Mais voici une réflexion que je fais pendant que tu me parles ; je me dis en
moi-même : Quand Euthyphron me prouverait que (9d) tous les dieux
trouvent la mort de son fermier injuste, Euthyphron m’aurait-il mieux
appris ce que c’est que le saint et l’impie ? La mort de ce fermier a déplu
aux dieux, à ce qu’il prétend, je le veux ; mais ce n’est pas là une définition
du saint et de son contraire, puisque les dieux sont partagés, et que ce qui
est désagréable aux uns est agréable aux autres. Que tous les dieux trouvent
injuste l’action de ton père, qu’ils l’abhorrent tous, soit ; je l’accorde, mais
alors corrigeons un peu notre définition, je te prie, et disons : Ce qui est
désagréable à tous les dieux est impie, ce qui est agréable à tous les dieux
est saint, et ce qui est agréable aux uns et désagréable aux autres, n’est ni
saint ni impie, ou l’un et l’autre en même temps.
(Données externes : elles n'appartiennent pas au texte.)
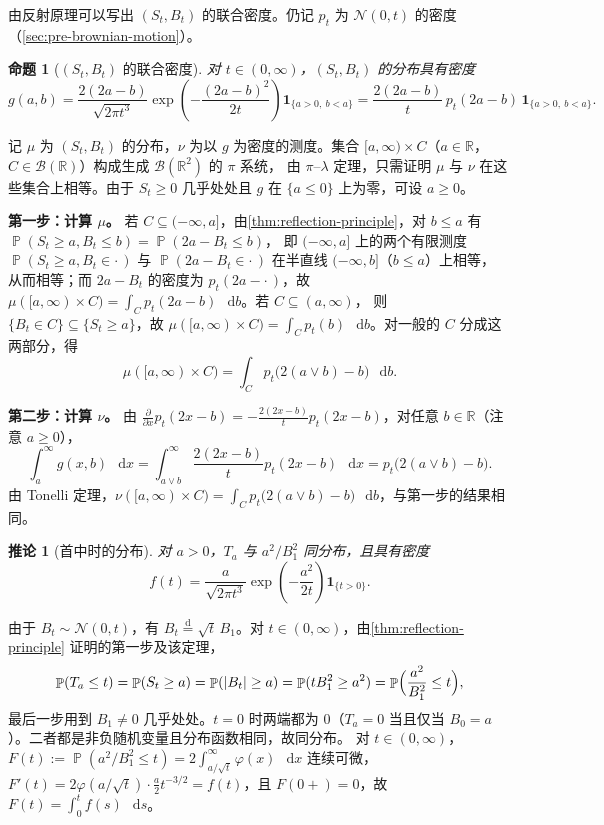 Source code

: \documentclass[UTF8,11pt,a4paper,oneside,fontset=fandol]{ctexrep}
\makeatletter
\numberwithin{equation}{section}
\theoremstyle{zhthm}
\newtheorem{proposition}[theorem]{命题}
\newtheorem{corollary}[theorem]{推论}
\renewenvironment{proof}[1][\proofname]{\par
  \pushQED{\qed}%
  \normalfont\topsep6\p@\@plus6\p@\relax
  \trivlist
  \item[\hskip\labelsep\bfseries#1\hspace{0.5em}]\ignorespaces
}{%
  \popQED\endtrivlist\@endpefalse
}
\renewcommand{\proofname}{证明}
\newcommand{\R}{\mathbb{R}}
\newcommand{\B}{\mathcal{B}}
\DeclareMathOperator{\Prob}{\mathbb{P}}
\newcommand{\Normal}{\mathcal{N}}
\newcommand{\deq}{\overset{\mathrm{d}}{=}}
\newcommand{\ind}[1]{\mathbf{1}_{#1}}
\newcommand{\dd}{\mathop{}\!\mathrm{d}}
\DeclarePairedDelimiter{\abs}{\lvert}{\rvert}
\makeatother
\begin{document}
由反射原理可以写出 $(S_t,B_t)$ 的联合密度。仍记 $p_t$ 为 $\Normal(0,t)$ 的密度（\cref{sec:pre-brownian-motion}）。

\begin{proposition}[$(S_t,B_t)$ 的联合密度]
\label{prop:max-joint-density}
对 $t\in(0,\infty)$，$(S_t,B_t)$ 的分布具有密度
\begin{equation}
  \label{eq:max-joint-density}
  g(a,b)=\frac{2(2a-b)}{\sqrt{2\pi t^3}}\exp\!\left(-\frac{(2a-b)^2}{2t}\right)\ind{\{a>0,\ b<a\}}
  =\frac{2(2a-b)}{t}\,p_t(2a-b)\,\ind{\{a>0,\ b<a\}}.
\end{equation}
\end{proposition}

\begin{proof}
记 $\mu$ 为 $(S_t,B_t)$ 的分布，$\nu$ 为以 $g$ 为密度的测度。集合 $[a,\infty)\times C$（$a\in\R$，$C\in\B(\R)$）构成生成 $\B(\R^2)$ 的 $\pi$ 系统，
由 $\pi$--$\lambda$ 定理，只需证明 $\mu$ 与 $\nu$ 在这些集合上相等。由于 $S_t\ge0$ 几乎处处且 $g$ 在 $\{a\le0\}$ 上为零，可设 $a\ge0$。

\textbf{\boldmath 第一步：计算 $\mu$。}
若 $C\subseteq(-\infty,a]$，由\cref{thm:reflection-principle}，对 $b\le a$ 有 $\Prob(S_t\ge a,B_t\le b)=\Prob(2a-B_t\le b)$，
即 $(-\infty,a]$ 上的两个有限测度 $\Prob(S_t\ge a,B_t\in\cdot\,)$ 与 $\Prob(2a-B_t\in\cdot\,)$ 在半直线 $(-\infty,b]$（$b\le a$）上相等，
从而相等；而 $2a-B_t$ 的密度为 $p_t(2a-\cdot\,)$，故 $\mu([a,\infty)\times C)=\int_Cp_t(2a-b)\,\dd b$。若 $C\subseteq(a,\infty)$，
则 $\{B_t\in C\}\subseteq\{S_t\ge a\}$，故 $\mu([a,\infty)\times C)=\int_Cp_t(b)\,\dd b$。对一般的 $C$ 分成这两部分，得
\[
  \mu([a,\infty)\times C)=\int_Cp_t\bigl(2(a\vee b)-b\bigr)\,\dd b.
\]

\textbf{\boldmath 第二步：计算 $\nu$。}
由 $\frac{\partial}{\partial x}p_t(2x-b)=-\frac{2(2x-b)}{t}p_t(2x-b)$，对任意 $b\in\R$（注意 $a\ge0$），
\[
  \int_a^\infty g(x,b)\,\dd x=\int_{a\vee b}^\infty\frac{2(2x-b)}{t}p_t(2x-b)\,\dd x=p_t\bigl(2(a\vee b)-b\bigr).
\]
由 Tonelli 定理，$\nu([a,\infty)\times C)=\int_Cp_t\bigl(2(a\vee b)-b\bigr)\,\dd b$，与第一步的结果相同。
\end{proof}

\begin{corollary}[首中时的分布]
\label{cor:hitting-time-law}
对 $a>0$，$T_a$ 与 $a^2/B_1^2$ 同分布，且具有密度
\[
  f(t)=\frac{a}{\sqrt{2\pi t^3}}\exp\!\left(-\frac{a^2}{2t}\right)\ind{\{t>0\}}.
\]
\end{corollary}

\begin{proof}
由于 $B_t\sim\Normal(0,t)$，有 $B_t\deq\sqrt t\,B_1$。对 $t\in(0,\infty)$，由\cref{thm:reflection-principle} 证明的第一步及该定理，
\[
  \Prob(T_a\le t)=\Prob(S_t\ge a)=\Prob(\abs{B_t}\ge a)=\Prob(tB_1^2\ge a^2)=\Prob\Bigl(\frac{a^2}{B_1^2}\le t\Bigr),
\]
最后一步用到 $B_1\ne0$ 几乎处处。$t=0$ 时两端都为 $0$（$T_a=0$ 当且仅当 $B_0=a$）。二者都是非负随机变量且分布函数相同，故同分布。
对 $t\in(0,\infty)$，$F(t):=\Prob(a^2/B_1^2\le t)=2\int_{a/\sqrt t}^\infty\varphi(x)\,\dd x$ 连续可微，
$F'(t)=2\varphi(a/\sqrt t)\cdot\frac a2t^{-3/2}=f(t)$，且 $F(0+)=0$，故 $F(t)=\int_0^tf(s)\,\dd s$。
\end{proof}
\end{document}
Veux-tu que nous nous en
tenions à cette définition du saint et de l’impie ? (EUTHYPHRON) Qui t ‘en
empêche, Socrate ? (SOCRATE) Ce n’est pas moi ; mais vois toi-même si cela te
convient, et si sur ce principe tu m’enseigneras mieux ce que tu m’as
promis. (EUTHYPHRON) (9e) Pour moi, je ne ferais pas difficulté d’admettre que
le saint est ce qui est agréable à tous les dieux ; et l’impie, ce qui leur est
désagréable à tous. (SOCRATE) Examinerons-nous cette définition pour voir si
elle est, vraie, ou la recevrons-nous sans autre façon, et aurons-nous ce
respect pour nous et pour les autres, que nous donnions les mains à toutes
nos imaginations, et qu’il suffise qu’un homme assure qu’une chose est,
pour la croire ; ou faut-il bien examiner ce qu’on dit ? (EUTHYPHRON) Il faut
l’examiner ; mais je suis certain que, pour cette fois, ce que nous venons
d’établir est inattaquable.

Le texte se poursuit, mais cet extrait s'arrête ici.